[Saved data entries]
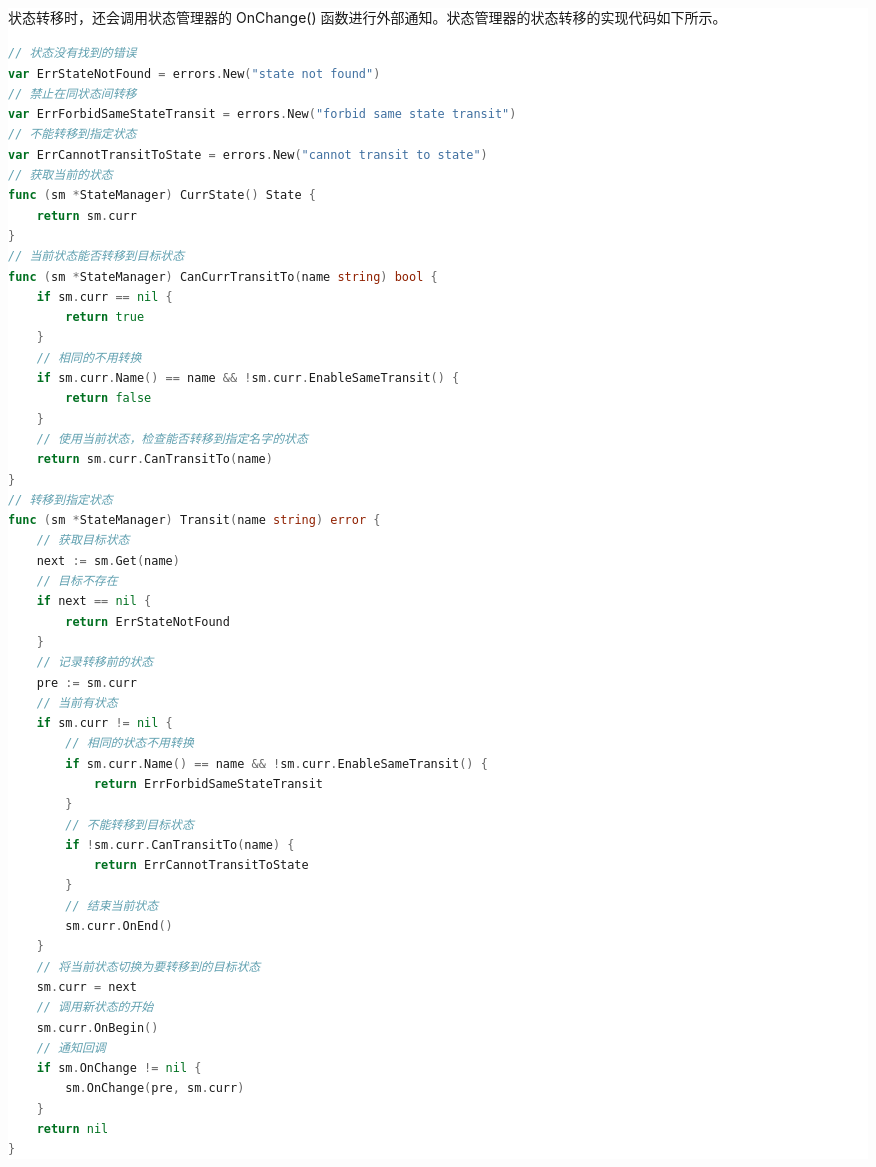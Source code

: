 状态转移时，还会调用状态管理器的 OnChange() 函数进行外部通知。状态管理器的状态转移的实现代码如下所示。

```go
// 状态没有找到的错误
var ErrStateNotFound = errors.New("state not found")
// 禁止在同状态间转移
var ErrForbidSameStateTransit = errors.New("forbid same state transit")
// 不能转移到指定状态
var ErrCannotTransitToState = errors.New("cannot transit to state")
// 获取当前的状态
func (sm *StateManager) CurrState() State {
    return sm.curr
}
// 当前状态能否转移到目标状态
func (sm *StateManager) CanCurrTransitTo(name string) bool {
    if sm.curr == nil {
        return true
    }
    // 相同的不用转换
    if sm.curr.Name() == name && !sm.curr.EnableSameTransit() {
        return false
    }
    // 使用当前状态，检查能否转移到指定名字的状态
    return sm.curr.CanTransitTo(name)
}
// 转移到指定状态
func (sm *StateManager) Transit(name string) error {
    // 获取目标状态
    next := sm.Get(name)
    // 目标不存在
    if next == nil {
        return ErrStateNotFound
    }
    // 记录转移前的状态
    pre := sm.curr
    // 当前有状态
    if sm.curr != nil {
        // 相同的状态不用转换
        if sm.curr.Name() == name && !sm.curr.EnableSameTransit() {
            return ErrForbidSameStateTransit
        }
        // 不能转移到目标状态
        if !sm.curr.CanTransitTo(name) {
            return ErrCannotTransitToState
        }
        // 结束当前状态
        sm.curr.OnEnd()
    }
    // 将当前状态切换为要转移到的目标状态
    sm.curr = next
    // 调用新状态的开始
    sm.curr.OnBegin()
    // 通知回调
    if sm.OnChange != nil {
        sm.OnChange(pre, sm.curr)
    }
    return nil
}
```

[Exercise description]:
Leave out every picture and copy the rest of the records exactly.

[The completed task]:
Source code

: 状态转移时，还会调用状态管理器的 OnChange() 函数进行外部通知。状态管理器的状态转移的实现代码如下所示。

```go
// 状态没有找到的错误
var ErrStateNotFound = errors.New("state not found")
// 禁止在同状态间转移
var ErrForbidSameStateTransit = errors.New("forbid same state transit")
// 不能转移到指定状态
var ErrCannotTransitToState = errors.New("cannot transit to state")
// 获取当前的状态
func (sm *StateManager) CurrState() State {
    return sm.curr
}
// 当前状态能否转移到目标状态
func (sm *StateManager) CanCurrTransitTo(name string) bool {
    if sm.curr == nil {
        return true
    }
    // 相同的不用转换
    if sm.curr.Name() == name && !sm.curr.EnableSameTransit() {
        return false
    }
    // 使用当前状态，检查能否转移到指定名字的状态
    return sm.curr.CanTransitTo(name)
}
// 转移到指定状态
func (sm *StateManager) Transit(name string) error {
    // 获取目标状态
    next := sm.Get(name)
    // 目标不存在
    if next == nil {
        return ErrStateNotFound
    }
    // 记录转移前的状态
    pre := sm.curr
    // 当前有状态
    if sm.curr != nil {
        // 相同的状态不用转换
        if sm.curr.Name() == name && !sm.curr.EnableSameTransit() {
            return ErrForbidSameStateTransit
        }
        // 不能转移到目标状态
        if !sm.curr.CanTransitTo(name) {
            return ErrCannotTransitToState
        }
        // 结束当前状态
        sm.curr.OnEnd()
    }
    // 将当前状态切换为要转移到的目标状态
    sm.curr = next
    // 调用新状态的开始
    sm.curr.OnBegin()
    // 通知回调
    if sm.OnChange != nil {
        sm.OnChange(pre, sm.curr)
    }
    return nil
}
```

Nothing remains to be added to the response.